[Data records]
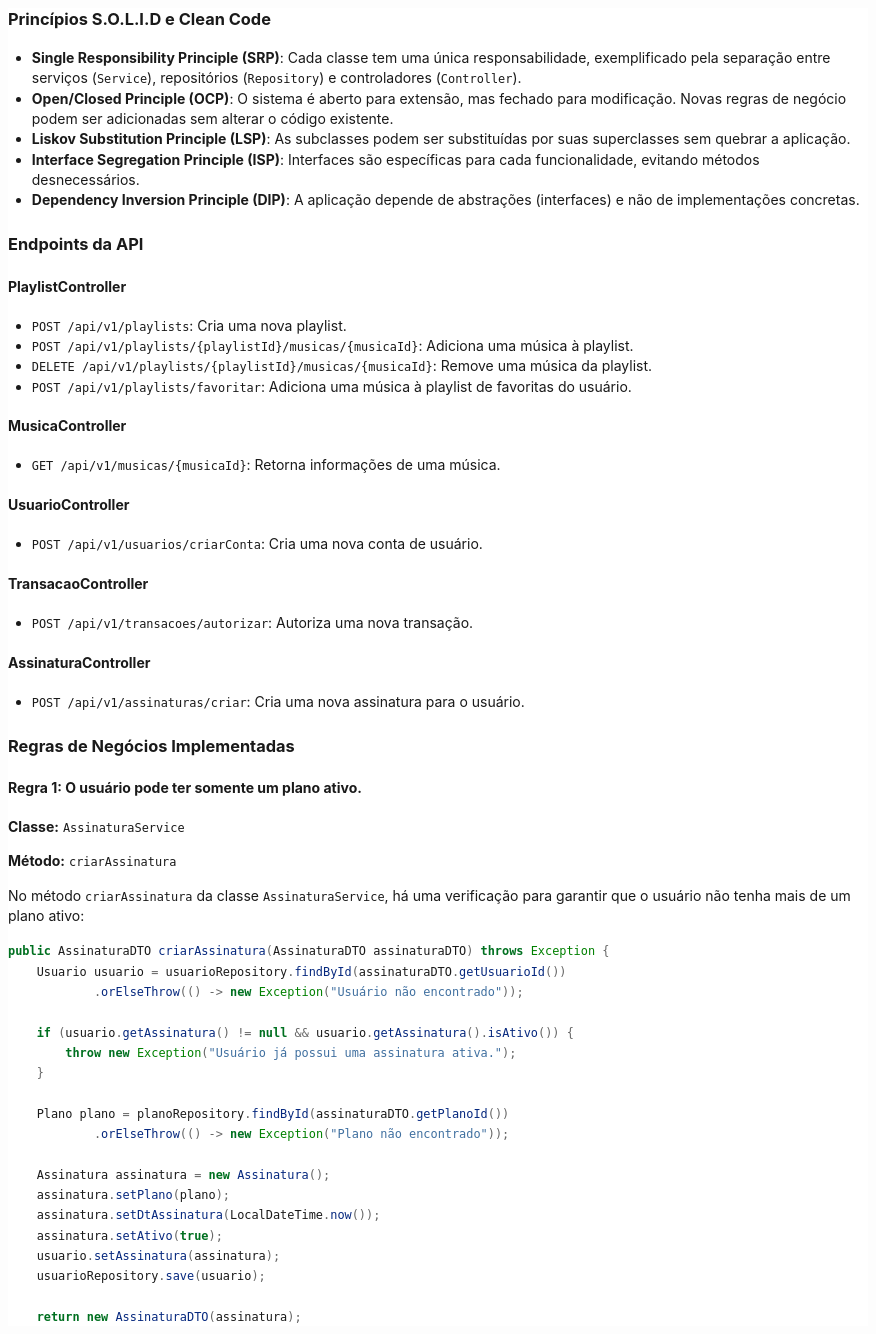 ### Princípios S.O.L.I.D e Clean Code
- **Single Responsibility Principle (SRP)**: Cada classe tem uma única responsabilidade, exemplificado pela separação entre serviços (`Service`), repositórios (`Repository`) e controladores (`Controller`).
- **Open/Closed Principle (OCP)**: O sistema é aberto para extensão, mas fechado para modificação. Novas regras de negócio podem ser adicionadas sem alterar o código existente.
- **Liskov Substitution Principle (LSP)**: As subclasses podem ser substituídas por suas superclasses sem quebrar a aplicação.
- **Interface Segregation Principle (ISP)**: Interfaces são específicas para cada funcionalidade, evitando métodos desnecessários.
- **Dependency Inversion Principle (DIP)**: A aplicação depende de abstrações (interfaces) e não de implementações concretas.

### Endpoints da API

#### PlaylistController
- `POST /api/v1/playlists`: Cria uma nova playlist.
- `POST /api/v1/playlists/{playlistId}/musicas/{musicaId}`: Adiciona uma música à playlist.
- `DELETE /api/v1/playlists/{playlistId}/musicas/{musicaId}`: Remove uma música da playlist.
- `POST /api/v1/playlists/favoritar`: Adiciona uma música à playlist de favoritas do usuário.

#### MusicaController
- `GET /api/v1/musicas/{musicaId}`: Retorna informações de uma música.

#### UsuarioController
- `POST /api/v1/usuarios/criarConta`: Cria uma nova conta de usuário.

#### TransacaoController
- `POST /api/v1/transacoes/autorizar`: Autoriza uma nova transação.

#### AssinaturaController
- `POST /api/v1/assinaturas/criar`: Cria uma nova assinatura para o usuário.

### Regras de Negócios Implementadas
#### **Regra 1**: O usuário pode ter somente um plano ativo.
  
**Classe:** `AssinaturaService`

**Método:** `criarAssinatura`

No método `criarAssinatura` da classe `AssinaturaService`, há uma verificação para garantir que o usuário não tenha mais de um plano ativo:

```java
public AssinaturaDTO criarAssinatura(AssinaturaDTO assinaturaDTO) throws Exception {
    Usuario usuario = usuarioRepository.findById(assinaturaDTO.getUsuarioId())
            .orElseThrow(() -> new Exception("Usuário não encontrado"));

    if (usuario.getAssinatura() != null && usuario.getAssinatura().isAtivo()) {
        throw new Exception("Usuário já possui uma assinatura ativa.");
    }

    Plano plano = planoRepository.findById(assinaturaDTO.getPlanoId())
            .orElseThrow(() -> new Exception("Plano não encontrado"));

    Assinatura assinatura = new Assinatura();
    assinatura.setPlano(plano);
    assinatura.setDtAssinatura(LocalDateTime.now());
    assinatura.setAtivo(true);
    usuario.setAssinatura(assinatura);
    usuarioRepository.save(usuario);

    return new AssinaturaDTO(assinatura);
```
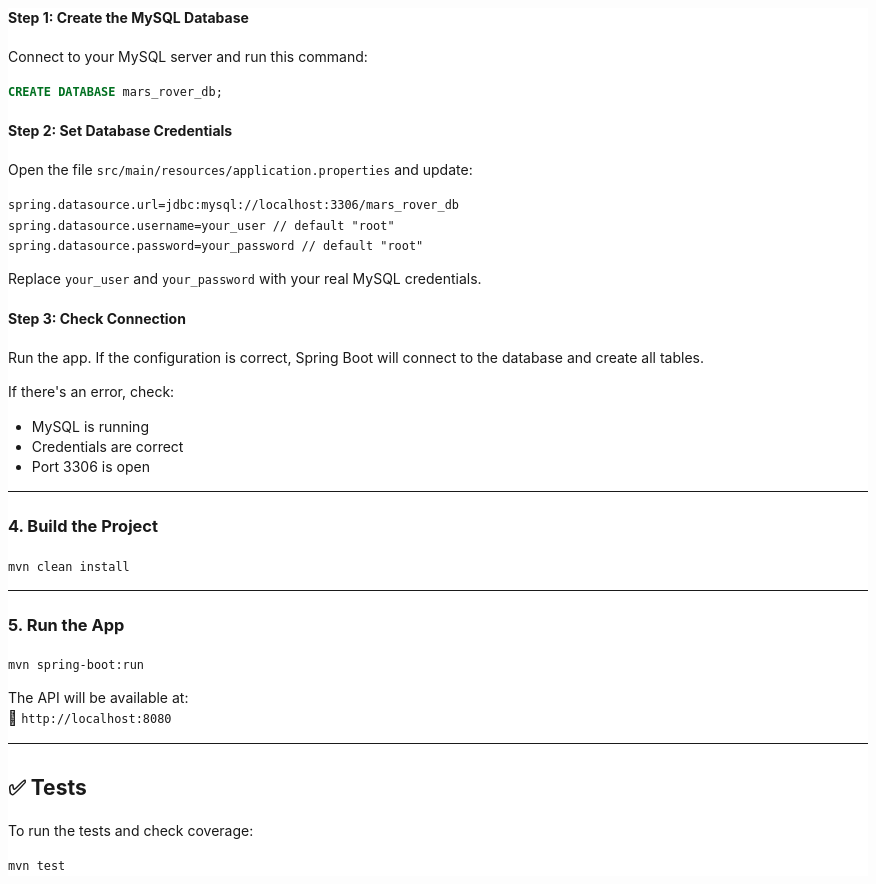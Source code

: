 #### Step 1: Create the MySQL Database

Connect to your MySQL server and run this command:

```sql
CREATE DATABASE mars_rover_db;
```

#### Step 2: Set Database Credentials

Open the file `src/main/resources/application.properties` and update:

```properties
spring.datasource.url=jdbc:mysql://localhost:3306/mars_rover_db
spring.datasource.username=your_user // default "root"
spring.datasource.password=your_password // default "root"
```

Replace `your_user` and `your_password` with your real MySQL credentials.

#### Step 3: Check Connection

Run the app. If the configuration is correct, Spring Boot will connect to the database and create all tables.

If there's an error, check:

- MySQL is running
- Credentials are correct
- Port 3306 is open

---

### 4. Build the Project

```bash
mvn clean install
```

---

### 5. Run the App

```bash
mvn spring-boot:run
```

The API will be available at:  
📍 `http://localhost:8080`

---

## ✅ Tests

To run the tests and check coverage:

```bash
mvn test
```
[/Data records]
Task directions — Working through the records, find each line containing the word "correct" and copy it.

Answer below —
Run the app. If the configuration is correct, Spring Boot will connect to the database and create all tables.
- Credentials are correct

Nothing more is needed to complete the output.